If you miss February 2nd, just start on the next double-day (e.g. March 3)
Examples of my GHDR Reports
- A year-by-year summary of kickoff posts. Warning: my reports are written like a qualitative study, but that is NOT part of GHDR.


Happy Groundhog Resolutions Report Day! In the last post, I made a big list of questions and directives that would guide this year’s quest to become both happier and financially secure by creating stuff that I think is cool. However, there has been this nagging feeling I might not be capable of doing it.
It’s been almost two decades of me trying to make progress on this goal in one form or another, and I still find it extremely difficult and mentally draining. If this was really what I want to do, shouldn’t I feel more motivated? Shouldn’t it feel easier?
So bothersome and demoralizing. Let’s take another whack at fixing this.
The Underlying Premise Behind GHDR
Underneath all my complicated GHDR-ing, my Big Goal is simply:
- to be happier and financially secure
- by creating things I think are cool
This is the Holy Grail for many people compelled to invest time and money into creating something that didn’t exist before. The desire to make a living from this is not universal, but I am one of those people who believe it would work better for me because I don’t fit neatly into employment situations.

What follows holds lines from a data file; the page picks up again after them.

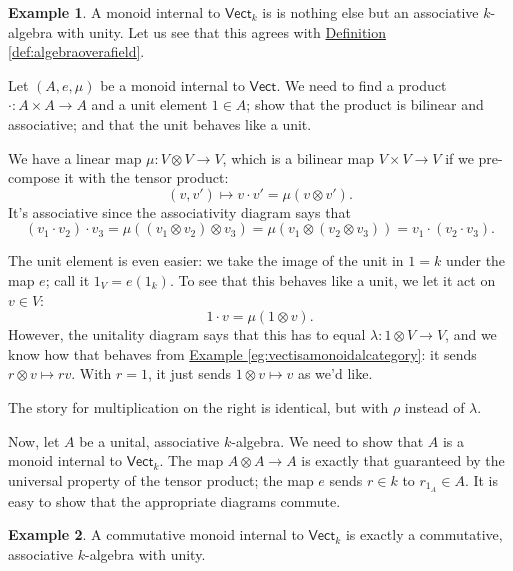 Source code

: \documentclass[a4paper]{report}
\theoremstyle{definition}
\newtheorem{example}{Example}[section]
\theoremstyle{plain}
\theoremstyle{remark}
\begin{document}
\begin{example}
  \label{eg:algebrasaremonoidsinternaltovect}
  A monoid internal to $\mathsf{Vect}_{k}$ is is nothing else but an associative $k$-algebra with unity. Let us see that this agrees with \hyperref[def:algebraoverafield]{Definition \ref*{def:algebraoverafield}}.

  Let $(A, e, \mu)$ be a monoid internal to $\mathsf{Vect}$. We need to find a product $\cdot\colon A \times A \to A$ and a unit element $1 \in A$; show that the product is bilinear and associative; and that the unit behaves like a unit.

  We have a linear map $\mu\colon V \otimes V \to V$, which is a bilinear map $V \times V \to V$ if we pre-compose it with the tensor product:
  \begin{equation*}
    (v, v') \mapsto v \cdot v' = \mu(v \otimes v').
  \end{equation*}
  It's associative since the associativity diagram says that
  \begin{equation*}
    (v_{1} \cdot v_{2}) \cdot v_{3} = \mu((v_{1} \otimes v_{2}) \otimes v_{3}) = \mu(v_{1} \otimes (v_{2} \otimes v_{3})) = v_{1} \cdot (v_{2} \cdot v_{3}).
  \end{equation*}

  The unit element is even easier: we take the image of the unit in $1=k$ under the map $e$; call it $1_{V} = e(1_{k})$. To see that this behaves like a unit, we let it act on $v \in V$:
  \begin{equation*}
    1 \cdot v = \mu(1 \otimes v).
  \end{equation*}
  However, the unitality diagram says that this has to equal $\lambda\colon 1 \otimes V \to V$, and we know how that behaves from \hyperref[eg:vectisamonoidalcategory]{Example \ref*{eg:vectisamonoidalcategory}}: it sends $r \otimes v \mapsto rv$. With $r = 1$, it just sends $1 \otimes v \mapsto v$ as we'd like. 

  The story for multiplication on the right is identical, but with $\rho$ instead of $\lambda$.

  Now, let $A$ be a unital, associative $k$-algebra. We need to show that $A$ is a monoid internal to $\mathsf{Vect}_{k}$. The map $A \otimes A \to A$ is exactly that guaranteed by the universal property of the tensor product; the map $e$ sends $r \in k$ to $r_{1_{A}} \in A$. It is easy to show that the appropriate diagrams commute.
\end{example}  

\begin{example}
  A commutative monoid internal to $\mathsf{Vect}_{k}$ is exactly a commutative, associative $k$-algebra with unity.
\end{example}
\end{document}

But I digress. I started this year by askings questions that I hoped would help me catch a glimpse of a path to the Big Goal. However, I am starting to fear that it is beyond my capabilities. The historical data supports this, as I find it extremely difficult to self-motivate.
This leads to this lamentation:
If this was really what I want to do, shouldn’t I feel more motivated? Shouldn’t it feel easier?
Naming Sticky Points
After getting that off my chest, I think that I’m facing at least two smaller lamentations:
- Fear: I am afraid to be myself, because I think that pushes people away.
- Frustration: Why am I not motivated? I can do the work, but I don’t.
These are not new lamentations. Since 2007 or so, I have applied rational self-examination and experimentation; this is what GHDR has been about for most of its history. It has greatly helped me to “know myself”, but it has not helped me that much in breaking out. The two lamentations remain stubbornly sticky, and at this point I don’t think they will go away.
In recent years, I’ve shifted to emotional care in my GHDR strategizing. My sticky points NOT rational. I simply feel this way, and it’s a byproduct of how lived experiences shaped my outlook on life. While a lot of that experience has been good, there have been chronic bad things that created a state of mind where annoying lamentations can move in.
Getting Specific about Motivation
Without getting into the hoary details of my past, I think there are two active but largely subconscious demotivators operating deep in my psyche.
- I am afraid that I am socially isolated because of the way I am; not expressing myself is the safe option.
- I am afraid that nothing I do matters or grants meaningful reward; doing nothing is the default option.
These are listed separately but are deeply intertwined with each other. With the benefit of hindsight, I can say that everything I have ever done that was worthwhile was because other people were genuinely interested and engaged with what we were doing. In other words, we were all intimated engaged with the outcome. Everything I have learned the hard way has come from being embedded with a group of similarly-motivated and committed people.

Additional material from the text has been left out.